→ **Listed records**:
# # # #

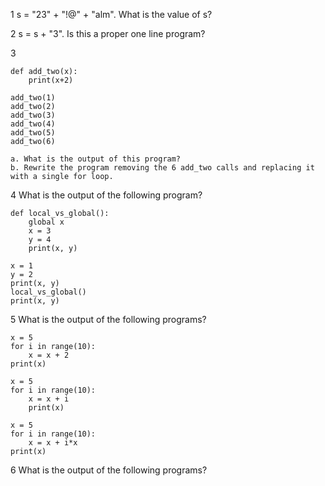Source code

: 1 s = "23" + "!@" + "alm". What is the value of s?

2 s = s + "3". Is this a proper one line program?

3
```
def add_two(x):
    print(x+2)

add_two(1)
add_two(2)
add_two(3)
add_two(4)
add_two(5)
add_two(6)
```
    a. What is the output of this program?
    b. Rewrite the program removing the 6 add_two calls and replacing it with a single for loop.

4 What is the output of the following program?
```
def local_vs_global():
    global x
    x = 3
    y = 4
    print(x, y) 
    
x = 1
y = 2
print(x, y)
local_vs_global()
print(x, y)
```

5 What is the output of the following programs?
```
x = 5
for i in range(10):
    x = x + 2
print(x)
```
```
x = 5
for i in range(10):
    x = x + i
    print(x)
```
```
x = 5
for i in range(10):
    x = x + i*x
print(x)
```

6 What is the output of the following programs?
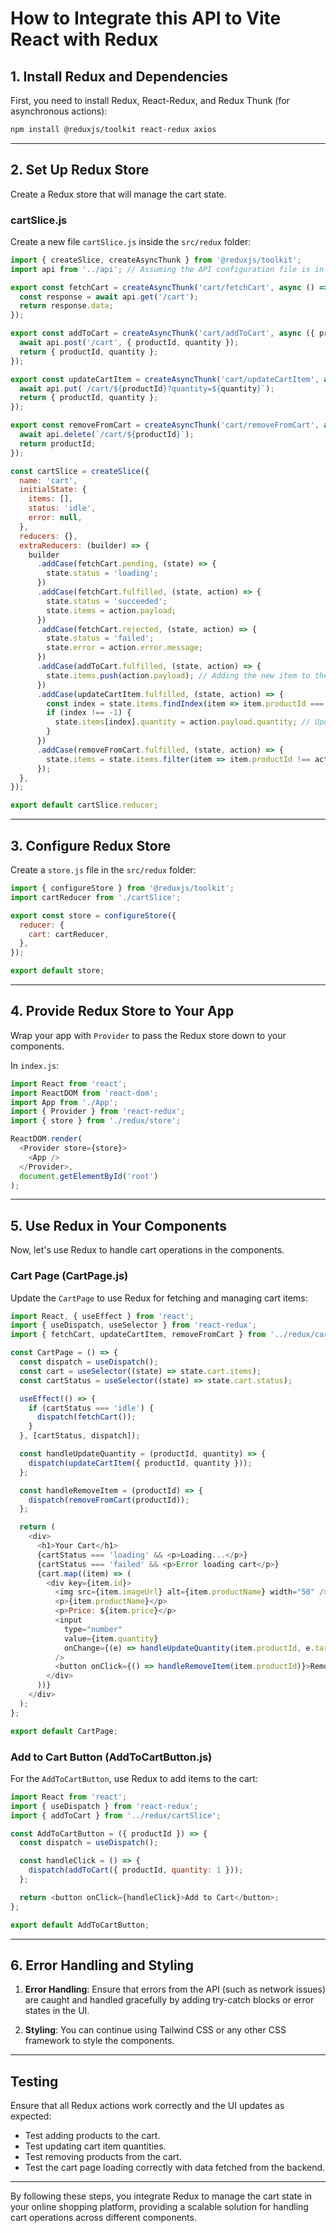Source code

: # How to Integrate this API  to Vite React with Redux

## **1. Install Redux and Dependencies**

First, you need to install Redux, React-Redux, and Redux Thunk (for asynchronous actions):

```bash
npm install @reduxjs/toolkit react-redux axios
```

---

## **2. Set Up Redux Store**

Create a Redux store that will manage the cart state.

### **cartSlice.js**

Create a new file `cartSlice.js` inside the `src/redux` folder:

```javascript
import { createSlice, createAsyncThunk } from '@reduxjs/toolkit';
import api from '../api'; // Assuming the API configuration file is in 'src/api'

export const fetchCart = createAsyncThunk('cart/fetchCart', async () => {
  const response = await api.get('/cart');
  return response.data;
});

export const addToCart = createAsyncThunk('cart/addToCart', async ({ productId, quantity }) => {
  await api.post('/cart', { productId, quantity });
  return { productId, quantity };
});

export const updateCartItem = createAsyncThunk('cart/updateCartItem', async ({ productId, quantity }) => {
  await api.put(`/cart/${productId}?quantity=${quantity}`);
  return { productId, quantity };
});

export const removeFromCart = createAsyncThunk('cart/removeFromCart', async (productId) => {
  await api.delete(`/cart/${productId}`);
  return productId;
});

const cartSlice = createSlice({
  name: 'cart',
  initialState: {
    items: [],
    status: 'idle',
    error: null,
  },
  reducers: {},
  extraReducers: (builder) => {
    builder
      .addCase(fetchCart.pending, (state) => {
        state.status = 'loading';
      })
      .addCase(fetchCart.fulfilled, (state, action) => {
        state.status = 'succeeded';
        state.items = action.payload;
      })
      .addCase(fetchCart.rejected, (state, action) => {
        state.status = 'failed';
        state.error = action.error.message;
      })
      .addCase(addToCart.fulfilled, (state, action) => {
        state.items.push(action.payload); // Adding the new item to the cart
      })
      .addCase(updateCartItem.fulfilled, (state, action) => {
        const index = state.items.findIndex(item => item.productId === action.payload.productId);
        if (index !== -1) {
          state.items[index].quantity = action.payload.quantity; // Updating the cart item quantity
        }
      })
      .addCase(removeFromCart.fulfilled, (state, action) => {
        state.items = state.items.filter(item => item.productId !== action.payload); // Removing the item
      });
  },
});

export default cartSlice.reducer;
```

---

## **3. Configure Redux Store**

Create a `store.js` file in the `src/redux` folder:

```javascript
import { configureStore } from '@reduxjs/toolkit';
import cartReducer from './cartSlice';

export const store = configureStore({
  reducer: {
    cart: cartReducer,
  },
});

export default store;
```

---

## **4. Provide Redux Store to Your App**

Wrap your app with `Provider` to pass the Redux store down to your components.

In `index.js`:

```javascript
import React from 'react';
import ReactDOM from 'react-dom';
import App from './App';
import { Provider } from 'react-redux';
import { store } from './redux/store';

ReactDOM.render(
  <Provider store={store}>
    <App />
  </Provider>,
  document.getElementById('root')
);
```

---

## **5. Use Redux in Your Components**

Now, let's use Redux to handle cart operations in the components.

### **Cart Page (CartPage.js)**

Update the `CartPage` to use Redux for fetching and managing cart items:

```javascript
import React, { useEffect } from 'react';
import { useDispatch, useSelector } from 'react-redux';
import { fetchCart, updateCartItem, removeFromCart } from '../redux/cartSlice';

const CartPage = () => {
  const dispatch = useDispatch();
  const cart = useSelector((state) => state.cart.items);
  const cartStatus = useSelector((state) => state.cart.status);

  useEffect(() => {
    if (cartStatus === 'idle') {
      dispatch(fetchCart());
    }
  }, [cartStatus, dispatch]);

  const handleUpdateQuantity = (productId, quantity) => {
    dispatch(updateCartItem({ productId, quantity }));
  };

  const handleRemoveItem = (productId) => {
    dispatch(removeFromCart(productId));
  };

  return (
    <div>
      <h1>Your Cart</h1>
      {cartStatus === 'loading' && <p>Loading...</p>}
      {cartStatus === 'failed' && <p>Error loading cart</p>}
      {cart.map((item) => (
        <div key={item.id}>
          <img src={item.imageUrl} alt={item.productName} width="50" />
          <p>{item.productName}</p>
          <p>Price: ${item.price}</p>
          <input
            type="number"
            value={item.quantity}
            onChange={(e) => handleUpdateQuantity(item.productId, e.target.value)}
          />
          <button onClick={() => handleRemoveItem(item.productId)}>Remove</button>
        </div>
      ))}
    </div>
  );
};

export default CartPage;
```

### **Add to Cart Button (AddToCartButton.js)**

For the `AddToCartButton`, use Redux to add items to the cart:

```javascript
import React from 'react';
import { useDispatch } from 'react-redux';
import { addToCart } from '../redux/cartSlice';

const AddToCartButton = ({ productId }) => {
  const dispatch = useDispatch();

  const handleClick = () => {
    dispatch(addToCart({ productId, quantity: 1 }));
  };

  return <button onClick={handleClick}>Add to Cart</button>;
};

export default AddToCartButton;
```

---

## **6. Error Handling and Styling**

1. **Error Handling**: Ensure that errors from the API (such as network issues) are caught and handled gracefully by adding try-catch blocks or error states in the UI.

2. **Styling**: You can continue using Tailwind CSS or any other CSS framework to style the components.

---

## **Testing**

Ensure that all Redux actions work correctly and the UI updates as expected:

- Test adding products to the cart.
- Test updating cart item quantities.
- Test removing products from the cart.
- Test the cart page loading correctly with data fetched from the backend.

---

By following these steps, you integrate Redux to manage the cart state in your online shopping platform, providing a scalable solution for handling cart operations across different components.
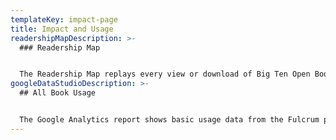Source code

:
 ```yaml
---
templateKey: impact-page
title: Impact and Usage
readershipMapDescription: >-
  ### Readership Map


  The Readership Map replays every view or download of Big Ten Open Books monographs or media components that occurred the previous four weeks.
googleDataStudioDescription: >-
  ## All Book Usage


  The Google Analytics report shows basic usage data from the Fulcrum platform. This includes users, sessions, pageviews, popular titles, and user location for titles in Big Ten Open Books. We are currently gathering data and will display information once some history has been compiled.
---
```

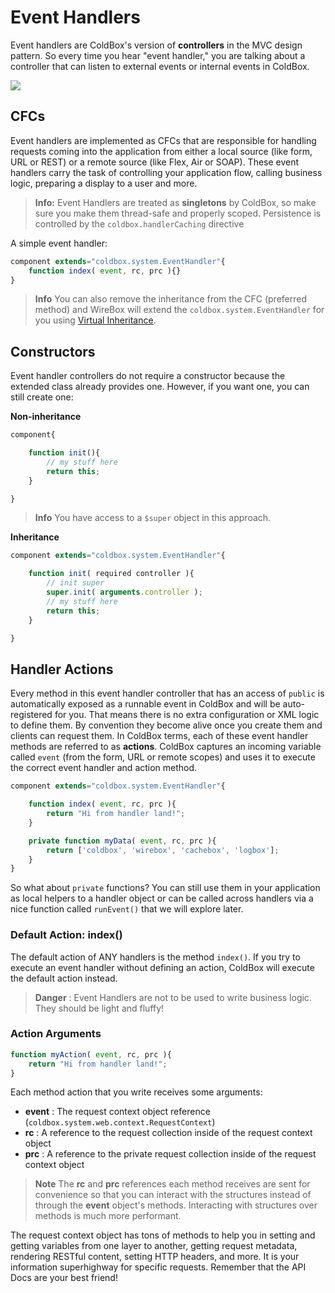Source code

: # Event Handlers

Event handlers are ColdBox's version of **controllers** in the MVC design pattern. So every time you hear "event handler," you are talking about a controller that can listen to external events or internal events in ColdBox.

![](https://github.com/ortus/coldbox-platform-documentation/tree/24d3f3d16693b36ca41bf5ce0329c6ff33316ef0/images/ControllerLayer.jpg)

## CFCs

Event handlers are implemented as CFCs that are responsible for handling requests coming into the application from either a local source \(like form, URL or REST\) or a remote source \(like Flex, Air or SOAP\). These event handlers carry the task of controlling your application flow, calling business logic, preparing a display to a user and more.

> **Info:** Event Handlers are treated as **singletons** by ColdBox, so make sure you make them thread-safe and properly scoped. Persistence is controlled by the `coldbox.handlerCaching` directive

A simple event handler:

```javascript
component extends="coldbox.system.EventHandler"{
    function index( event, rc, prc ){}
}
```

> **Info** You can also remove the inheritance from the CFC \(preferred method\) and WireBox will extend the `coldbox.system.EventHandler` for you using [Virtual Inheritance](https://wirebox.ortusbooks.com/content/virtual_inheritance/).

## Constructors

Event handler controllers do not require a constructor because the extended class already provides one. However, if you want one, you can still create one:

**Non-inheritance**

```javascript
component{

    function init(){
        // my stuff here
        return this;
    }

}
```

> **Info** You have access to a `$super` object in this approach.

**Inheritance**

```javascript
component extends="coldbox.system.EventHandler"{

    function init( required controller ){
        // init super
        super.init( arguments.controller );
        // my stuff here
        return this;
    }

}
```

## Handler Actions

Every method in this event handler controller that has an access of `public` is automatically exposed as a runnable event in ColdBox and will be auto-registered for you. That means there is no extra configuration or XML logic to define them. By convention they become alive once you create them and clients can request them. In ColdBox terms, each of these event handler methods are referred to as **actions**. ColdBox captures an incoming variable called `event` \(from the form, URL or remote scopes\) and uses it to execute the correct event handler and action method.

```javascript
component extends="coldbox.system.EventHandler"{

    function index( event, rc, prc ){
        return "Hi from handler land!";
    }

    private function myData( event, rc, prc ){
        return ['coldbox', 'wirebox', 'cachebox', 'logbox'];
    }
}
```

So what about `private` functions? You can still use them in your application as local helpers to a handler object or can be called across handlers via a nice function called `runEvent()` that we will explore later.

### Default Action: index\(\)

The default action of ANY handlers is the method `index()`. If you try to execute an event handler without defining an action, ColdBox will execute the default action instead.

> **Danger** : Event Handlers are not to be used to write business logic. They should be light and fluffy!

### Action Arguments

```javascript
function myAction( event, rc, prc ){
    return "Hi from handler land!";
}
```

Each method action that you write receives some arguments:

* **event** : The request context object reference \(`coldbox.system.web.context.RequestContext`\)
* **rc** : A reference to the request collection inside of the request context object
* **prc** : A reference to the private request collection inside of the request context object

> **Note** The **rc** and **prc** references each method receives are sent for convenience so that you can interact with the structures instead of through the **event** object's methods. Interacting with structures over methods is much more performant.

The request context object has tons of methods to help you in setting and getting variables from one layer to another, getting request metadata, rendering RESTful content, setting HTTP headers, and more. It is your information superhighway for specific requests. Remember that the API Docs are your best friend!

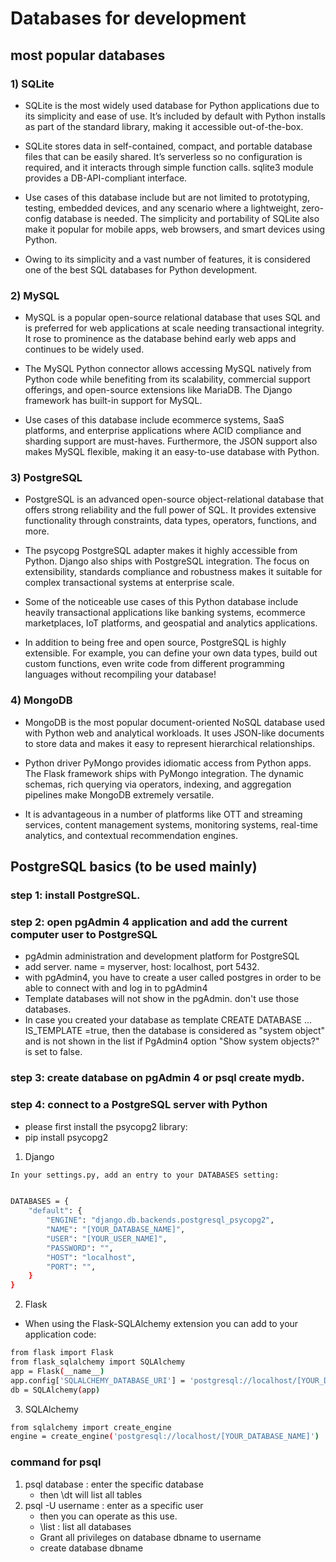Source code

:# Databases for development

## most popular databases

### 1) SQLite
- SQLite is the most widely used database for Python applications due to its simplicity and ease of use. It’s included by default with Python installs as part of the standard library, making it accessible out-of-the-box.

- SQLite stores data in self-contained, compact, and portable database files that can be easily shared. It’s serverless so no configuration is required, and it interacts through simple function calls. sqlite3 module provides a DB-API-compliant interface.

- Use cases of this database include but are not limited to prototyping, testing, embedded devices, and any scenario where a lightweight, zero-config database is needed. The simplicity and portability of SQLite also make it popular for mobile apps, web browsers, and smart devices using Python.

- Owing to its simplicity and a vast number of features, it is considered one of the best SQL databases for Python development.

### 2) MySQL
- MySQL is a popular open-source relational database that uses SQL and is preferred for web applications at scale needing transactional integrity. It rose to prominence as the database behind early web apps and continues to be widely used.

- The MySQL Python connector allows accessing MySQL natively from Python code while benefiting from its scalability, commercial support offerings, and open-source extensions like MariaDB. The Django framework has built-in support for MySQL.

- Use cases of this database include ecommerce systems, SaaS platforms, and enterprise applications where ACID compliance and sharding support are must-haves. Furthermore, the JSON support also makes MySQL flexible, making it an easy-to-use database with Python.

### 3) PostgreSQL
- PostgreSQL is an advanced open-source object-relational database that offers strong reliability and the full power of SQL. It provides extensive functionality through constraints, data types, operators, functions, and more.

- The psycopg PostgreSQL adapter makes it highly accessible from Python. Django also ships with PostgreSQL integration. The focus on extensibility, standards compliance and robustness makes it suitable for complex transactional systems at enterprise scale.

- Some of the noticeable use cases of this Python database include heavily transactional applications like banking systems, ecommerce marketplaces, IoT platforms, and geospatial and analytics applications.

- In addition to being free and open source, PostgreSQL is highly extensible. For example, you can define your own data types, build out custom functions, even write code from different programming languages without recompiling your database!

### 4) MongoDB
- MongoDB is the most popular document-oriented NoSQL database used with Python web and analytical workloads. It uses JSON-like documents to store data and makes it easy to represent hierarchical relationships.

- Python driver PyMongo provides idiomatic access from Python apps. The Flask framework ships with PyMongo integration. The dynamic schemas, rich querying via operators, indexing, and aggregation pipelines make MongoDB extremely versatile.

- It is advantageous in a number of platforms like OTT and streaming services, content management systems, monitoring systems, real-time analytics, and contextual recommendation engines.


## PostgreSQL basics (to be used mainly)

### step 1: install PostgreSQL. 

### step 2: open pgAdmin 4 application and add the current computer user to PostgreSQL
 - pgAdmin administration and development platform for PostgreSQL
 - add server. name = myserver, host: localhost, port 5432. 
 - with pgAdmin4, you have to create a user called postgres in order to be able to connect with and log in to pgAdmin4
 - Template databases will not show in the pgAdmin. don't use those databases.
 - In case you created your database as template CREATE DATABASE ... IS_TEMPLATE =true, then the database is considered as "system object" and is not shown in the list if PgAdmin4 option "Show system objects?" is set to false.
 
 
### step 3: create database on pgAdmin 4 or psql create mydb.

### step 4: connect to a PostgreSQL server with Python

- please first install the psycopg2 library:
- pip install psycopg2
	
1. Django
```sh
In your settings.py, add an entry to your DATABASES setting:


DATABASES = {
    "default": {
        "ENGINE": "django.db.backends.postgresql_psycopg2",
        "NAME": "[YOUR_DATABASE_NAME]",
        "USER": "[YOUR_USER_NAME]",
        "PASSWORD": "",
        "HOST": "localhost",
        "PORT": "",
    }
}
```
		
2. Flask
- When using the Flask-SQLAlchemy extension you can add to your application code:

```sh
from flask import Flask
from flask_sqlalchemy import SQLAlchemy
app = Flask(__name__)
app.config['SQLALCHEMY_DATABASE_URI'] = 'postgresql://localhost/[YOUR_DATABASE_NAME]'
db = SQLAlchemy(app)
```

3. SQLAlchemy
```sh
from sqlalchemy import create_engine
engine = create_engine('postgresql://localhost/[YOUR_DATABASE_NAME]')
```


### command for psql
1. psql database : enter the specific database
    - then \dt will list all tables
2. psql -U username : enter as a specific user
    - then you can operate as this use. 
    - \list : list all databases
    - Grant all privileges on database dbname to username 
    - create database dbname



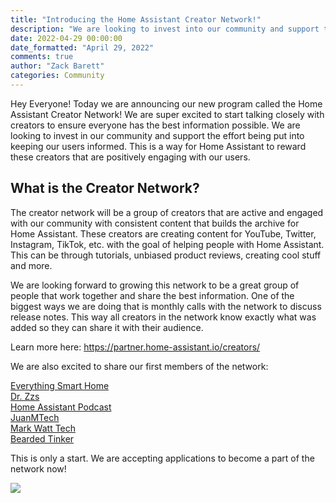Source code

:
 ```yaml
---
title: "Introducing the Home Assistant Creator Network!"
description: "We are looking to invest into our community and support the effort being put in"
date: 2022-04-29 00:00:00
date_formatted: "April 29, 2022"
comments: true
author: "Zack Barett"
categories: Community
---
```


Hey Everyone! Today we are announcing our new program called the Home Assistant Creator Network! We are super excited to
start talking closely with creators to ensure everyone has the best information possible. We are looking to invest in our
community and support the effort being put into keeping our users informed. This is a way for Home Assistant to reward these
creators that are positively engaging with our users.

## What is the Creator Network?

The creator network will be a group of creators that are active and engaged with our community with consistent content that
builds the archive for Home Assistant. These creators are creating content for YouTube, Twitter, Instagram, TikTok, etc.
with the goal of helping people with Home Assistant. This can be through tutorials, unbiased product reviews, creating cool stuff and more.

We are looking forward to growing this network to be a great group of people that work together and share the best information.
One of the biggest ways we are doing that is monthly calls with the network to discuss release notes. This way all creators in the network
know exactly what was added so they can share it with their audience.

Learn more here: <https://partner.home-assistant.io/creators/>

We are also excited to share our first members of the network:

[Everything Smart Home](https://www.youtube.com/c/EverythingSmartHome)<br>
[Dr. Zzs](https://www.youtube.com/c/DrZzs)<br>
[Home Assistant Podcast](https://hasspodcast.io/)<br>
[JuanMTech](https://www.youtube.com/c/JuanMTech)<br>
[Mark Watt Tech](https://www.youtube.com/c/MarkWattTech)<br>
[Bearded Tinker](https://www.youtube.com/c/BeardedTinker)<br>

This is only a start. We are accepting applications to become a part of the network now!

<a href="https://partner.home-assistant.io/creators/" target="_blank"><img src="/images/blog/2022-04-30-creator-network/ApplyButton.png" style="border:none; box-shadow: none;"></a>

# # # #

→ **Aim of the task**: Nothing but the lines from the one holding "One of the biggest" through the end of the listing above should appear, each exactly as given.

→ **Output of the task**:
One of the biggest ways we are doing that is monthly calls with the network to discuss release notes. This way all creators in the network
know exactly what was added so they can share it with their audience.

Learn more here: <https://partner.home-assistant.io/creators/>

We are also excited to share our first members of the network:

[Everything Smart Home](https://www.youtube.com/c/EverythingSmartHome)<br>
[Dr. Zzs](https://www.youtube.com/c/DrZzs)<br>
[Home Assistant Podcast](https://hasspodcast.io/)<br>
[JuanMTech](https://www.youtube.com/c/JuanMTech)<br>
[Mark Watt Tech](https://www.youtube.com/c/MarkWattTech)<br>
[Bearded Tinker](https://www.youtube.com/c/BeardedTinker)<br>

This is only a start. We are accepting applications to become a part of the network now!

<a href="https://partner.home-assistant.io/creators/" target="_blank"><img src="/images/blog/2022-04-30-creator-network/ApplyButton.png" style="border:none; box-shadow: none;"></a>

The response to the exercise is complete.